### Data listing:
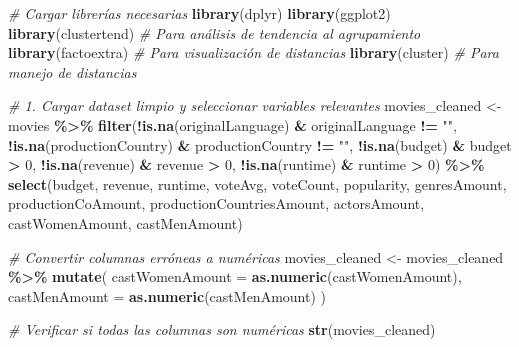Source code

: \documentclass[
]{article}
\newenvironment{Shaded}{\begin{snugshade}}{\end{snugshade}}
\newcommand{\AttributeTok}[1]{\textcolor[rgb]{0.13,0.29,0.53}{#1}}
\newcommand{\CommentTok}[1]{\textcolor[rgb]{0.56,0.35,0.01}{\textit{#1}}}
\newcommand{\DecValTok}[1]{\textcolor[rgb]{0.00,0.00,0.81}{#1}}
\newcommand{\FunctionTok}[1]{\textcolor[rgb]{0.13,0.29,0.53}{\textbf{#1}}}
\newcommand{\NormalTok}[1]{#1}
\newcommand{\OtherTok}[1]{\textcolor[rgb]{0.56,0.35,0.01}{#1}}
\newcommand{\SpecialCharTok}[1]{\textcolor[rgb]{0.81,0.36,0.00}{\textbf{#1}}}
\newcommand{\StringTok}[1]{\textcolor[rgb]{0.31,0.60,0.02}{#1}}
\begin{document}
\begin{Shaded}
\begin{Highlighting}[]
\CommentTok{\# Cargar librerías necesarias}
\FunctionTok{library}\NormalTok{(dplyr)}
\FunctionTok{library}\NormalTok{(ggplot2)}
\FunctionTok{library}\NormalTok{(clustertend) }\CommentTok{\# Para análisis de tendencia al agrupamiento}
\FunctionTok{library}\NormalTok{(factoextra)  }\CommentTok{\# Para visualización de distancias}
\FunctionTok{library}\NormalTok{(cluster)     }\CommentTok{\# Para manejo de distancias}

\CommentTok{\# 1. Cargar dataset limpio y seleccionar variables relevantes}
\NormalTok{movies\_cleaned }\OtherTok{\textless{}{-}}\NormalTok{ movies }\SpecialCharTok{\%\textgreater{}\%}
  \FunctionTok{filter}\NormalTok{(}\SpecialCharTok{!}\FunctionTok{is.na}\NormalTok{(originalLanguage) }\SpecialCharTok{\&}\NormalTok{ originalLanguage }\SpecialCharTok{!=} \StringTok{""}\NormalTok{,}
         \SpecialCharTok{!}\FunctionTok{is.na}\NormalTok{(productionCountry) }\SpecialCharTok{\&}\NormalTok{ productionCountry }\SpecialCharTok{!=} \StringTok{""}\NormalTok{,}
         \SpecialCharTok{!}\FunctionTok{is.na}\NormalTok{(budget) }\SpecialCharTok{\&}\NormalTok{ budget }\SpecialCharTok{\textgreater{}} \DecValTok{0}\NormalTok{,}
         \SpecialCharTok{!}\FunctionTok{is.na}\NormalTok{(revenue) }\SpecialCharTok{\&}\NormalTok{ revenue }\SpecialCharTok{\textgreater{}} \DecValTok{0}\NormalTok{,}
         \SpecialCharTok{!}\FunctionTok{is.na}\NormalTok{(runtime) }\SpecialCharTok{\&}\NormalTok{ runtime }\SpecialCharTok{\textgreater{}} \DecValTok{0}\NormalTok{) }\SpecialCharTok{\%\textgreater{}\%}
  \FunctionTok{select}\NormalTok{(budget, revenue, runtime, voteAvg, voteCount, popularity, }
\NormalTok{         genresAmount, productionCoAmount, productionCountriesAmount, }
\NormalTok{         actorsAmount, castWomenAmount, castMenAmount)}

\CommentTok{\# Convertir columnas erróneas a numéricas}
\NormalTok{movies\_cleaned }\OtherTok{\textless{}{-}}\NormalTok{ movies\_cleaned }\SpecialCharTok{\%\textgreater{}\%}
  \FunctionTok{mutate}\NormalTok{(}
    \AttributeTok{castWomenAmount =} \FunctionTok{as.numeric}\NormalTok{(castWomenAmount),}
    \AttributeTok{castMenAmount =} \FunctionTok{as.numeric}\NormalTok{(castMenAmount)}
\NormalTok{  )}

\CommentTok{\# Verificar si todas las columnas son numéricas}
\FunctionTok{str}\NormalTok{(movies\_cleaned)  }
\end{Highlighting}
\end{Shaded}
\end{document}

--

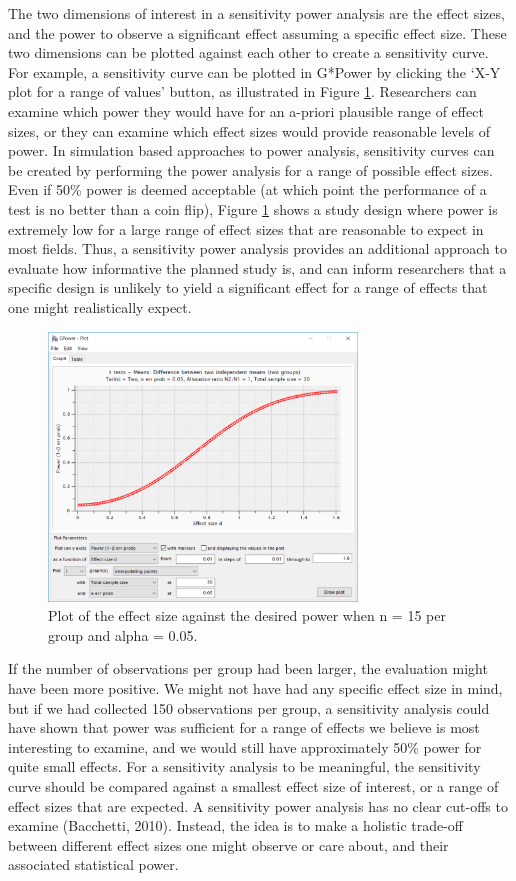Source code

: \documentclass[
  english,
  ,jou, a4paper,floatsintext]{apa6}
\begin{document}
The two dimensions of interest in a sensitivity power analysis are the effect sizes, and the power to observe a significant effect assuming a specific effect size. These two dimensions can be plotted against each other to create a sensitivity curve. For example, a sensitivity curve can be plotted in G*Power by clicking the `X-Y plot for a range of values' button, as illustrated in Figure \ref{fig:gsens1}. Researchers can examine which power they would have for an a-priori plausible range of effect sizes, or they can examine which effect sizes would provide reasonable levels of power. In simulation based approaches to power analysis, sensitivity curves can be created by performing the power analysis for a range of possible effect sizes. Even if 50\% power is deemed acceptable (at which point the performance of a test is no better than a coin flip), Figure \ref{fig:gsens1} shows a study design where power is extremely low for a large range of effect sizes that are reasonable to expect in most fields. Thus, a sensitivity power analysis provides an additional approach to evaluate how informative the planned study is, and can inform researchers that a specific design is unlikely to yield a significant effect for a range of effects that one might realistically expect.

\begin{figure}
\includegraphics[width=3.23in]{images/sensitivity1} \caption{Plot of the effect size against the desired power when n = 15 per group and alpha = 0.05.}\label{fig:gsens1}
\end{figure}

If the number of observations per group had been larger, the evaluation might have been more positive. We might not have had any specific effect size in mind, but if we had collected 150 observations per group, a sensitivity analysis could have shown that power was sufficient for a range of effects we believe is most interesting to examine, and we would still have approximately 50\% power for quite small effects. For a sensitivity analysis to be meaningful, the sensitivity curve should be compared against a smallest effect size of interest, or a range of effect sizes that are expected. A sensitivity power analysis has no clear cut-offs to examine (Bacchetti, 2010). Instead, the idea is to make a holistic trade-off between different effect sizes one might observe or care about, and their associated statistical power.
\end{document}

### What is expected:
Each line carrying the string "distancias" should be copied out from the entries.

### Answer to this problem:
\FunctionTok{library}\NormalTok{(factoextra)  }\CommentTok{\# Para visualización de distancias}
\FunctionTok{library}\NormalTok{(cluster)     }\CommentTok{\# Para manejo de distancias}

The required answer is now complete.